Citation for the Award of Doctor of Medical Science (Honoris Causa)

Professor Yati Soenarto has been called the mother of modern paediatrics in Indonesia. Since graduating in Medicine from Universitas Gadjah Mada (UGM) Indonesia, she has pursued a quest to improve the health of the nation’s children and build paediatric capacity in the country’s medical workforce. Her post- graduate training has spanned Indonesia; Vriye Universiteit, Amsterdam; The Royal Children’s Hospital, Melbourne; University of Toronto; and Harvard Medical School, Boston. She has been Professor of Paediatrics at UGM in Yogyakarta since 2007.

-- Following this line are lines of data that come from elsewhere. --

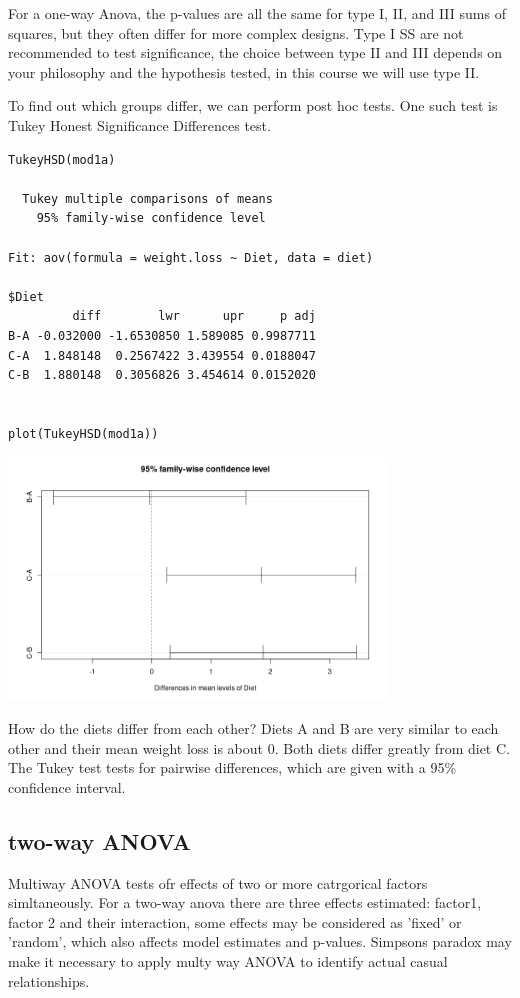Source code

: \documentclass{article}
\begin{document}
For a one-way Anova, the p-values are all the same for type I, II, and III sums of squares, but they often differ for more complex designs. Type I SS are not recommended to test significance, the choice between type II and III depends on your philosophy and the hypothesis tested, in this course we will use type II.\par 

To find out which groups differ, we can perform post hoc tests. One such test is Tukey Honest Significance Differences test.

\begin{lstlisting}
TukeyHSD(mod1a)

  Tukey multiple comparisons of means
    95% family-wise confidence level

Fit: aov(formula = weight.loss ~ Diet, data = diet)

$Diet
         diff        lwr      upr     p adj
B-A -0.032000 -1.6530850 1.589085 0.9987711
C-A  1.848148  0.2567422 3.439554 0.0188047
C-B  1.880148  0.3056826 3.454614 0.0152020


plot(TukeyHSD(mod1a))
\end{lstlisting}
\begin{center}
    \includegraphics[width = 0.75\textwidth]{lab2/posthoc.png}
\end{center}

How do the diets differ from each other? Diets A and B are very similar to each other and their mean weight loss is about 0. Both diets differ greatly from diet C. The Tukey test tests for pairwise differences, which are given with a 95\% confidence interval.\par 

\subsection{two-way ANOVA}
Multiway ANOVA tests ofr effects of two or more catrgorical factors simltaneously. For a two-way anova there are three effects estimated: factor1, factor 2 and their interaction, some effects may be considered as 'fixed' or 'random', which also affects model estimates and p-values. Simpsons paradox may make it necessary to apply multy way ANOVA to identify actual casual relationships.
\end{document}
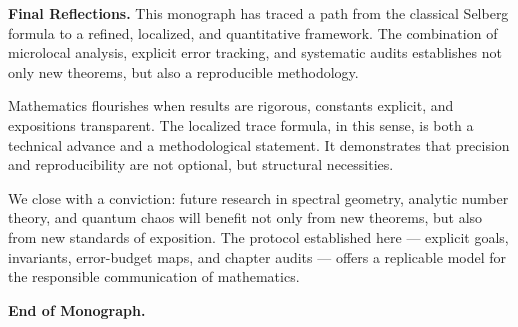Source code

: \medskip

\noindent\textbf{Final Reflections.}
This monograph has traced a path from the classical Selberg formula
to a refined, localized, and quantitative framework.  
The combination of microlocal analysis, explicit error tracking,
and systematic audits establishes not only new theorems,
but also a reproducible methodology.  

Mathematics flourishes when results are rigorous, constants explicit,
and expositions transparent. The localized trace formula, in this sense,
is both a technical advance and a methodological statement.
It demonstrates that precision and reproducibility
are not optional, but structural necessities.  

We close with a conviction:  
future research in spectral geometry, analytic number theory,
and quantum chaos will benefit not only from new theorems,
but also from new standards of exposition.  
The protocol established here --- explicit goals, invariants,
error-budget maps, and chapter audits --- offers a replicable model
for the responsible communication of mathematics.

\bigskip
\noindent\textbf{End of Monograph.}


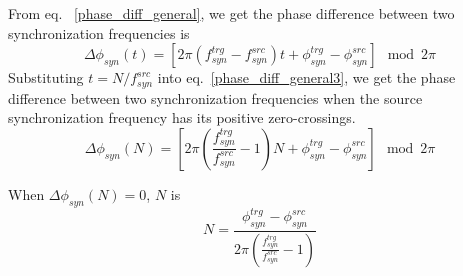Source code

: From eq. ~\ref{phase_diff_general}, we get the phase difference between two synchronization frequencies is 
\begin{equation}
	\Delta \phi_\mathit{syn}(t)=[2\pi(f_{\mathit{syn}}^\mathit{trg}-f_{\mathit{syn}}^\mathit{src})t+\phi_\mathit{syn}^\mathit{trg}-\phi^\mathit{src}_\mathit{syn}] \mod 2\pi \label{phase_diff_general3}
\end{equation}
Substituting $t=N/f_{\mathit{syn}}^{src}$ into eq.~\ref{phase_diff_general3}, we get the phase difference between two synchronization frequencies when the source synchronization frequency has its positive zero-crossings.
\begin{equation}
	\Delta \phi_\mathit{syn}(N)=[2\pi(\frac{f_\mathit{syn}^\mathit{trg}}{f_\mathit{syn}^\mathit{src}}-1)N+\phi_\mathit{syn}^\mathit{trg}-\phi^\mathit{src}_\mathit{syn}] \mod 2\pi
\end{equation}

When $\Delta \phi_\mathit{syn}(N)=0$, $N$ is 
\begin{equation}
	N=\frac{\phi_\mathit{syn}^\mathit{trg}-\phi^\mathit{src}_\mathit{syn}}{2\pi(\frac{f_\mathit{syn}^\mathit{trg}}{f_\mathit{syn}^\mathit{src}}-1)} 
\end{equation}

Significant improvements in Indonesian public and paediatric health have been made through Yati Soenarto’s establishment of the Paediatric Research Office, chairing the Centre for Clinical Epidemiology and Biostatistics at UGM, and through the generations of Indonesian paediatricians she has taught and mentored for over four decades.

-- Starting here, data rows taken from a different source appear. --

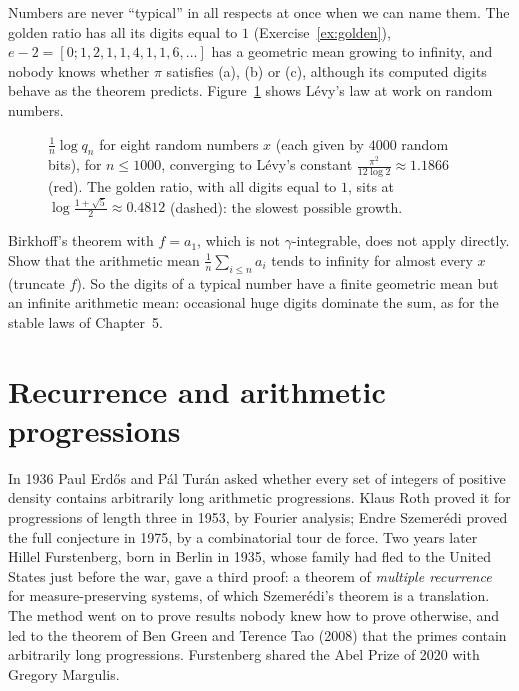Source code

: Numbers are never ``typical'' in all respects at once when we can name them. The golden ratio has all its digits equal to $1$ (Exercise~\ref{ex:golden}), $e-2=[0;1,2,1,1,4,1,1,6,\dots]$ has a geometric mean growing to infinity, and
nobody knows whether $\pi$ satisfies (a), (b) or (c), although its computed digits behave as the theorem predicts. Figure~\ref{fig:levy} shows L\'evy's law at work on random numbers.

\begin{figure}[ht]
\centering{}
\caption{$\frac1n\log q_n$ for eight random numbers $x$ (each given by $4000$ random bits), for $n\le1000$, converging to L\'evy's constant $\frac{\pi^2}{12\log2}\approx1.1866$ (red). The golden ratio, with all digits equal to $1$, sits at $\log\frac{1+\sqrt5}2\approx0.4812$
(dashed): the slowest possible growth.}
\label{fig:levy}
\end{figure}

\begin{think}
Birkhoff's theorem with $f=a_1$, which is not $\gamma$-integrable, does not apply directly. Show that the arithmetic mean $\frac1n\sum_{i\le n}a_i$ tends to infinity for almost every $x$ (truncate $f$). So the
digits of a typical number have a finite geometric mean but an infinite arithmetic mean: occasional huge digits dominate the sum, as for the stable laws of Chapter~5.
\end{think}

\section{Recurrence and arithmetic progressions}

In 1936 Paul Erd\H{o}s and P\'al Tur\'an asked whether every set of integers of positive density contains arbitrarily long arithmetic progressions. Klaus Roth proved it for progressions of length three in 1953,
by Fourier analysis; Endre Szemer\'edi proved the full conjecture in 1975, by a combinatorial tour de force. Two years later Hillel Furstenberg, born in Berlin in 1935, whose family had fled to the United
States just before the war, gave a third proof: a theorem of \emph{multiple recurrence} for measure-preserving systems, of which Szemer\'edi's theorem is a translation. The method went on to prove results nobody
knew how to prove otherwise, and led to the theorem of Ben Green and Terence Tao (2008) that the primes contain arbitrarily long progressions. Furstenberg shared the Abel Prize of 2020 with Gregory Margulis.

Yati Soenarto’s longstanding relationship with the University of Melbourne began over 40 years ago, collaborating on rotavirus and diarrhoea disease management research with Professor Ruth Bishop AO and Professor Graeme Barnes. Her collaboration now extends across a range of child health research activities involving the Centre for International Child Health and the Royal Children’s Hospital. An important element has been the development of a strong bond based on mutual respect across the institutions. A regular exchange of promising students, young doctors and researchers has occurred including a significant number of PhD and Masters students at Melbourne. She recently led a delegation to the University of Melbourne with the aim of further developing the medical curriculum at Gadja Mada.

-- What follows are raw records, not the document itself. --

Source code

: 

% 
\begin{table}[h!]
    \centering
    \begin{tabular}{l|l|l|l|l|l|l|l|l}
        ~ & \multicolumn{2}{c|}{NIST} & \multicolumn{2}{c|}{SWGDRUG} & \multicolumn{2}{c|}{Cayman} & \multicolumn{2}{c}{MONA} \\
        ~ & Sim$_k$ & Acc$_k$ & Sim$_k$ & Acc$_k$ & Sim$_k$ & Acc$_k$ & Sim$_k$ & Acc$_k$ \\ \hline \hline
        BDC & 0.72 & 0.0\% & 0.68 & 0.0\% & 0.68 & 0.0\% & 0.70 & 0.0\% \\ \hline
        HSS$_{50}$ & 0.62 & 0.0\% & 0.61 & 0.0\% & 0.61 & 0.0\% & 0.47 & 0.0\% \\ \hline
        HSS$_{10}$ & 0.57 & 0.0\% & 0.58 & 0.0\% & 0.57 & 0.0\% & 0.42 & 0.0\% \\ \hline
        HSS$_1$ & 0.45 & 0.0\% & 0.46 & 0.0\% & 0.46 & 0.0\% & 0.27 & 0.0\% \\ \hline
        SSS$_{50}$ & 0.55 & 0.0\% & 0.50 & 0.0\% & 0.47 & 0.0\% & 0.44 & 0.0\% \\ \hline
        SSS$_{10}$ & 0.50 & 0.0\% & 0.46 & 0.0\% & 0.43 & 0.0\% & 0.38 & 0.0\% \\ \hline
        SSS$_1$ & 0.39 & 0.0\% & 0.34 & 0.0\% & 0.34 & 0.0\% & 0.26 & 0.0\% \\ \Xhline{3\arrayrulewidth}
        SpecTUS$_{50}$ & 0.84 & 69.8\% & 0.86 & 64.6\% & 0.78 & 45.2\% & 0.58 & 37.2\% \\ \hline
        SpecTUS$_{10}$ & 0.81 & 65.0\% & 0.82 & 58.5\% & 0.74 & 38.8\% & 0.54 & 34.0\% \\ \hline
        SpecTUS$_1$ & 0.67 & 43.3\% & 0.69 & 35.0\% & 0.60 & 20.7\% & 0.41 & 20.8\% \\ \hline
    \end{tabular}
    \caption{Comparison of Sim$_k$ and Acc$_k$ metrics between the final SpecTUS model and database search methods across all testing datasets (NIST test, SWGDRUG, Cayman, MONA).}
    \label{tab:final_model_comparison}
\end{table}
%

Her work with Professors Bishop and Barnes led to the identification of rotavirus as the chief cause of severe diarrhoea throughout the developing world. She has since gone on to introduce a program of oral rehydration for diarrhoeal disease in Indonesia that is being used as a model in developing countries worldwide, and is chief investigator in a multi-partner clinical, academic and corporate collaboration aimed at manufacturing the rotavirus vaccine in Indonesia. With numerous publications in peer-reviewed journals she has made important contributions in the areas of epidemiology and translational research into common childhood diseases. She has conducted investigations into zinc therapy for diarrhoea, led the development of policy on Diarrheal Disease Control and Integrated Management of Childhood Illness (IMCI) for introduction in the curriculum of Indonesian medical schools, and led Dengue and Tuberculosis studies in Yogyakarta in the early 1980s.

Yati Soenarto has been actively involved in the field of Bioethics and Humanities since the mid-1990s when she studied at Harvard Medical School as a Freeman fellow under the supervision of Professors Mary Jo Good and Byron Good. She is co-author of a joint study on end of life.

Yati Soenarto has made valuable contributions to the work of a wide range of boards, committees and organisations the world over but most particularly throughout Indonesia and Asia. Her expertise is sought frequently for presentations at conferences and symposia.

Recognition of Yati Soenarto’s leadership in paediatrics includes the Achmad Bakrie Award, the Outstanding Asian Paediatrician Award and the R Sutedjo Award. Her contributions to the development of paediatrics in Indonesia and the advancement of public paediatric health will benefit generations of children, their families, communities and nations.